The other possibility, nuancing the word, provides a more compelling reading. Moloney notes there is likely an underlying Aramaicism not totally captured by the Greek word. This, combined with the moved in the spirit, which internalizes the otherwise externally focussed word, gives rise to the idea of being “disturbed.”[4] Thus Jesus is not angry, he is deeply impacted by the scene. Like any other human, Jesus groans within himself at the sight of so much suffering.

Jesus Wept

The above analysis is essential to understand this most widely recognized of phrases Jesus wept. For one brief moment, the author of John’s Gospel lets go of his project to display the glory and transcendence of Jesus. He allows Jesus’ humanity to shine forth fully. In allowing this small display of humanity, the author increases not only our understanding of Jesus, but also proclaims the depth of his love. Jesus is not the incarnation of an uncaring and absent God. Jesus is the compassion of God. By means of his humanity, Jesus elevates the human experience into the divine life and transforms it. Weeping is no longer a sign of the loss of hope, but an expression of love which brings life out of death. According to St. Ephrem, [h]is tears were like the rain, and Lazarus like a grain of wheat, and the tomb like the earth.[5] The tears of Jesus are the waters of life bringing Lazarus out of the tomb.

Let Us Pray

Eternal God, in the humanity of your only son you have shown us compassion. You have lifted us up into your divine and unending life. May we always be united to you, so that our sufferings may be transformed and life may spring from death. Per dominum…

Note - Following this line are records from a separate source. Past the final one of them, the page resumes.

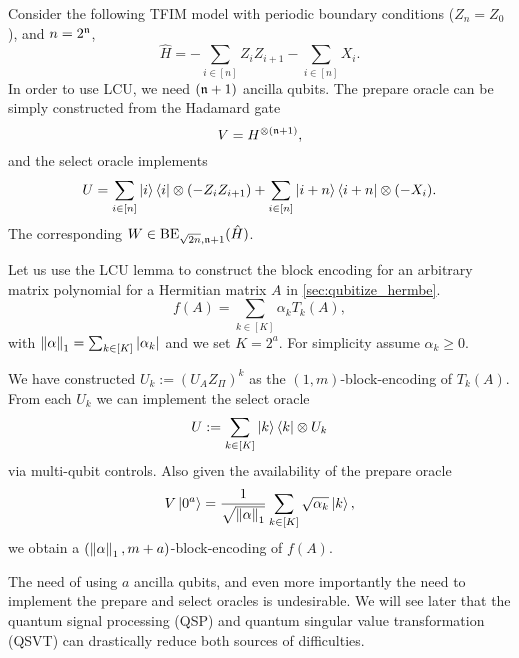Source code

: \begin{exam}
Consider the following TFIM model with periodic boundary conditions ($Z_{n}=Z_0$), and $n=2^{\mathfrak{n}}$,
\begin{equation}
\hat{H}=-\sum_{i\in[n]} Z_iZ_{i+1}-\sum_{i\in[n]} X_i.
\end{equation}
In order to use LCU, we need $(\mathfrak{n}+1)$ ancilla qubits.
The prepare oracle can be simply constructed from the Hadamard gate
\begin{equation}
V=H^{\otimes(\mathfrak{n}+1)},
\end{equation}
and the select oracle implements
\begin{equation}
U=\sum_{i\in[n]}\ket{i}\bra{i}\otimes (-Z_iZ_{i+1}) + \sum_{i\in[n]}\ket{i+n}\bra{i+n}\otimes (-X_i).
\end{equation}
The corresponding $W\in\operatorname{BE}_{\sqrt{2n},\mathfrak{n}+1}(\hat{H})$.
\end{exam}

\begin{exam}
Let us use the LCU lemma to construct the block encoding for an arbitrary matrix polynomial for a Hermitian matrix $A$ in \cref{sec:qubitize_hermbe}.
\begin{equation}
f(A)=\sum_{k\in[K]} \alpha_k T_k(A),
\end{equation}
with $\left\lVert\alpha\right\rVert_1=\sum_{k\in[K]} |\alpha_k|$ and we set $K=2^{a}$. For simplicity assume $\alpha_k\ge 0$. 

We have constructed $U_k:=(U_A Z_{\Pi})^k$ as the $(1,m)$-block-encoding of $T_k(A)$. From each $U_k$ we can implement the select oracle
\begin{equation}
U:=\sum_{k\in[K]} \ket{k}\bra{k}\otimes U_k
\end{equation}
via multi-qubit controls.
Also given the availability of the prepare oracle
\begin{equation}
V\ket{0^{a}}=\frac{1}{\sqrt{\left\lVert\alpha\right\rVert_1}}\sum_{k\in[K]} \sqrt{\alpha_k}\ket{k},
\end{equation}
we obtain a $(\left\lVert\alpha\right\rVert_1,m+a)$-block-encoding of $f(A)$.

The need of using $a$ ancilla qubits, and even more importantly the need to implement the prepare and select oracles is undesirable.
We will see later that the quantum signal processing (QSP) and quantum singular value transformation (QSVT) can drastically reduce both sources of difficulties.
\end{exam}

[1]Moloney, Francis J., The Gospel of John, ed. Daniel J. Harrington, vol. 4, Sacra Pagina Series (Collegeville, MN: The Liturgical Press, 1998), 340.
[2]Ernst Haenchen, Robert Walter Funk, and Ulrich Busse, John: A Commentary on the Gospel of John, Hermeneia—a Critical and Historical Commentary on the Bible (Philadelphia: Fortress Press, 1984), 66.
[3]Raymond E. Brown, The Gospel according to John (I–XII): Introduction, Translation, and Notes, vol. 29, Anchor Yale Bible (New Haven; London: Yale University Press, 2008), 426.
[4]Moloney, 341.
[5]Joel C. Elowsky, ed., John 11–21, Ancient Christian Commentary on Scripture (Downers Grove, IL: InterVarsity Press, 2007), 21.